Dataset entries
────────────────────

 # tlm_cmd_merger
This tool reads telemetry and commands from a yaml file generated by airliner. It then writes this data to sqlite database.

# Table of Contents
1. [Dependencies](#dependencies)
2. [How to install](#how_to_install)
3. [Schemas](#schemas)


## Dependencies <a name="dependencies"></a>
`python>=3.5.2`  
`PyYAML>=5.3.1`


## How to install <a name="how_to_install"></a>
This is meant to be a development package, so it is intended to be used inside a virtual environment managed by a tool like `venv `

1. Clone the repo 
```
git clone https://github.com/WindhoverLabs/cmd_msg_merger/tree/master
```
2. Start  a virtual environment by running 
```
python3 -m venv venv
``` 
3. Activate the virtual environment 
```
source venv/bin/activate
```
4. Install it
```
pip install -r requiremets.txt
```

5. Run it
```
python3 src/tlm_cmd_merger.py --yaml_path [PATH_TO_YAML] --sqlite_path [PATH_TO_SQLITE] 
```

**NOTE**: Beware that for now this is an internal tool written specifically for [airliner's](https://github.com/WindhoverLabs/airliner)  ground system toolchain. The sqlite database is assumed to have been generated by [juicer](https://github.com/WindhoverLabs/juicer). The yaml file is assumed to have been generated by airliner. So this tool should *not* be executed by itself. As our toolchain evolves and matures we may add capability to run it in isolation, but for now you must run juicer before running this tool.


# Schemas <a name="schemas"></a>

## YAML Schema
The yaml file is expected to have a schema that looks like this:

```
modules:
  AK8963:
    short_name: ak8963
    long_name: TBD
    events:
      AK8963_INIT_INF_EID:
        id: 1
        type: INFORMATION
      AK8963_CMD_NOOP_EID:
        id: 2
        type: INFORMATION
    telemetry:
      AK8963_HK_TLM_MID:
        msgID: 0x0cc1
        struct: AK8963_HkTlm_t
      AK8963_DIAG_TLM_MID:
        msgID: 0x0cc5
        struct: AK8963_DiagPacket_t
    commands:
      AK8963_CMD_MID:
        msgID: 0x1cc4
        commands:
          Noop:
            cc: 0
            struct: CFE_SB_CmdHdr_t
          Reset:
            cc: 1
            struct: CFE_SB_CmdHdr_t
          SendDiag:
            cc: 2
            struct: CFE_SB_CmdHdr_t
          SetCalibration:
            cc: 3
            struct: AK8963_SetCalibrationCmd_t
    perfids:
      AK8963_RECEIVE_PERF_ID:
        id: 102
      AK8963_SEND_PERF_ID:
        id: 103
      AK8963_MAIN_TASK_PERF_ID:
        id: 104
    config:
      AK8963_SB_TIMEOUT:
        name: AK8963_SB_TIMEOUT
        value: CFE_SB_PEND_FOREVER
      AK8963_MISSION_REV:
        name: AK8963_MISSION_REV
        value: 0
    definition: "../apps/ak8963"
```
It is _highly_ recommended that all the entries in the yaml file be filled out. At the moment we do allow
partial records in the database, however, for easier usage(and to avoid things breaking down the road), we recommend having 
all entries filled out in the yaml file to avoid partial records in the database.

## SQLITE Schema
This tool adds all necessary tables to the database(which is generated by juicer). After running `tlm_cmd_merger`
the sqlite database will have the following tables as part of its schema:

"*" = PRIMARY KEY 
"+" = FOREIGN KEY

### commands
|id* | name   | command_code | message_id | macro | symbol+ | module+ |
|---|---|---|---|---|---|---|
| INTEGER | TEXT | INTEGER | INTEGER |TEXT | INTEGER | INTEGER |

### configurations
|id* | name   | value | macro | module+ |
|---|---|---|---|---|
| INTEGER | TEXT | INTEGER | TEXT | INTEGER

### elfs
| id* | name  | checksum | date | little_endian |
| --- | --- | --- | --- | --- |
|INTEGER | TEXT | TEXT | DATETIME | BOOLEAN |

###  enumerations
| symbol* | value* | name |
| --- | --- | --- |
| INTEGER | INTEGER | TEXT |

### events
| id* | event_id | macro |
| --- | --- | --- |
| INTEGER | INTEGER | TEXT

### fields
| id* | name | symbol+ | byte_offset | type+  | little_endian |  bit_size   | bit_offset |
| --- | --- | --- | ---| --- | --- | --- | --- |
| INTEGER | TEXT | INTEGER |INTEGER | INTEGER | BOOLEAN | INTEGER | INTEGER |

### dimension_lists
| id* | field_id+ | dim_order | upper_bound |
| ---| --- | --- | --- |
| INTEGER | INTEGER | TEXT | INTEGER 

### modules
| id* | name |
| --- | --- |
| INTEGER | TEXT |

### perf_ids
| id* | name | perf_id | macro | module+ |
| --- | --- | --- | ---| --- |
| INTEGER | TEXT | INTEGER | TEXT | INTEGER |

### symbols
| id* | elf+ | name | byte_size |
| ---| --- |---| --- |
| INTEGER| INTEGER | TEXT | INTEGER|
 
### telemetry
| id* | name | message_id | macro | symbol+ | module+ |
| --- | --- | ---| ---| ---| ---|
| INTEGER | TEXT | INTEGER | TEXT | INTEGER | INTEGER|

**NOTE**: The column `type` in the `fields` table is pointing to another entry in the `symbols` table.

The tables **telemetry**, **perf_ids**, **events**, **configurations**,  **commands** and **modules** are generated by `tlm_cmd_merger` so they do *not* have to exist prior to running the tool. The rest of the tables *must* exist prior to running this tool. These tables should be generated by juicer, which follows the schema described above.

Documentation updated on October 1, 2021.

────────────────────

Exactly as shown, repeat every record.

 # tlm_cmd_merger
This tool reads telemetry and commands from a yaml file generated by airliner. It then writes this data to sqlite database.

# Table of Contents
1. [Dependencies](#dependencies)
2. [How to install](#how_to_install)
3. [Schemas](#schemas)


## Dependencies <a name="dependencies"></a>
`python>=3.5.2`  
`PyYAML>=5.3.1`


## How to install <a name="how_to_install"></a>
This is meant to be a development package, so it is intended to be used inside a virtual environment managed by a tool like `venv `

1. Clone the repo 
```
git clone https://github.com/WindhoverLabs/cmd_msg_merger/tree/master
```
2. Start  a virtual environment by running 
```
python3 -m venv venv
``` 
3. Activate the virtual environment 
```
source venv/bin/activate
```
4. Install it
```
pip install -r requiremets.txt
```

5. Run it
```
python3 src/tlm_cmd_merger.py --yaml_path [PATH_TO_YAML] --sqlite_path [PATH_TO_SQLITE] 
```

**NOTE**: Beware that for now this is an internal tool written specifically for [airliner's](https://github.com/WindhoverLabs/airliner)  ground system toolchain. The sqlite database is assumed to have been generated by [juicer](https://github.com/WindhoverLabs/juicer). The yaml file is assumed to have been generated by airliner. So this tool should *not* be executed by itself. As our toolchain evolves and matures we may add capability to run it in isolation, but for now you must run juicer before running this tool.


# Schemas <a name="schemas"></a>

## YAML Schema
The yaml file is expected to have a schema that looks like this:

```
modules:
  AK8963:
    short_name: ak8963
    long_name: TBD
    events:
      AK8963_INIT_INF_EID:
        id: 1
        type: INFORMATION
      AK8963_CMD_NOOP_EID:
        id: 2
        type: INFORMATION
    telemetry:
      AK8963_HK_TLM_MID:
        msgID: 0x0cc1
        struct: AK8963_HkTlm_t
      AK8963_DIAG_TLM_MID:
        msgID: 0x0cc5
        struct: AK8963_DiagPacket_t
    commands:
      AK8963_CMD_MID:
        msgID: 0x1cc4
        commands:
          Noop:
            cc: 0
            struct: CFE_SB_CmdHdr_t
          Reset:
            cc: 1
            struct: CFE_SB_CmdHdr_t
          SendDiag:
            cc: 2
            struct: CFE_SB_CmdHdr_t
          SetCalibration:
            cc: 3
            struct: AK8963_SetCalibrationCmd_t
    perfids:
      AK8963_RECEIVE_PERF_ID:
        id: 102
      AK8963_SEND_PERF_ID:
        id: 103
      AK8963_MAIN_TASK_PERF_ID:
        id: 104
    config:
      AK8963_SB_TIMEOUT:
        name: AK8963_SB_TIMEOUT
        value: CFE_SB_PEND_FOREVER
      AK8963_MISSION_REV:
        name: AK8963_MISSION_REV
        value: 0
    definition: "../apps/ak8963"
```
It is _highly_ recommended that all the entries in the yaml file be filled out. At the moment we do allow
partial records in the database, however, for easier usage(and to avoid things breaking down the road), we recommend having 
all entries filled out in the yaml file to avoid partial records in the database.

## SQLITE Schema
This tool adds all necessary tables to the database(which is generated by juicer). After running `tlm_cmd_merger`
the sqlite database will have the following tables as part of its schema:

"*" = PRIMARY KEY 
"+" = FOREIGN KEY

### commands
|id* | name   | command_code | message_id | macro | symbol+ | module+ |
|---|---|---|---|---|---|---|
| INTEGER | TEXT | INTEGER | INTEGER |TEXT | INTEGER | INTEGER |

### configurations
|id* | name   | value | macro | module+ |
|---|---|---|---|---|
| INTEGER | TEXT | INTEGER | TEXT | INTEGER

### elfs
| id* | name  | checksum | date | little_endian |
| --- | --- | --- | --- | --- |
|INTEGER | TEXT | TEXT | DATETIME | BOOLEAN |

###  enumerations
| symbol* | value* | name |
| --- | --- | --- |
| INTEGER | INTEGER | TEXT |

### events
| id* | event_id | macro |
| --- | --- | --- |
| INTEGER | INTEGER | TEXT

### fields
| id* | name | symbol+ | byte_offset | type+  | little_endian |  bit_size   | bit_offset |
| --- | --- | --- | ---| --- | --- | --- | --- |
| INTEGER | TEXT | INTEGER |INTEGER | INTEGER | BOOLEAN | INTEGER | INTEGER |

### dimension_lists
| id* | field_id+ | dim_order | upper_bound |
| ---| --- | --- | --- |
| INTEGER | INTEGER | TEXT | INTEGER 

### modules
| id* | name |
| --- | --- |
| INTEGER | TEXT |

### perf_ids
| id* | name | perf_id | macro | module+ |
| --- | --- | --- | ---| --- |
| INTEGER | TEXT | INTEGER | TEXT | INTEGER |

### symbols
| id* | elf+ | name | byte_size |
| ---| --- |---| --- |
| INTEGER| INTEGER | TEXT | INTEGER|
 
### telemetry
| id* | name | message_id | macro | symbol+ | module+ |
| --- | --- | ---| ---| ---| ---|
| INTEGER | TEXT | INTEGER | TEXT | INTEGER | INTEGER|

**NOTE**: The column `type` in the `fields` table is pointing to another entry in the `symbols` table.

The tables **telemetry**, **perf_ids**, **events**, **configurations**,  **commands** and **modules** are generated by `tlm_cmd_merger` so they do *not* have to exist prior to running the tool. The rest of the tables *must* exist prior to running this tool. These tables should be generated by juicer, which follows the schema described above.

Documentation updated on October 1, 2021.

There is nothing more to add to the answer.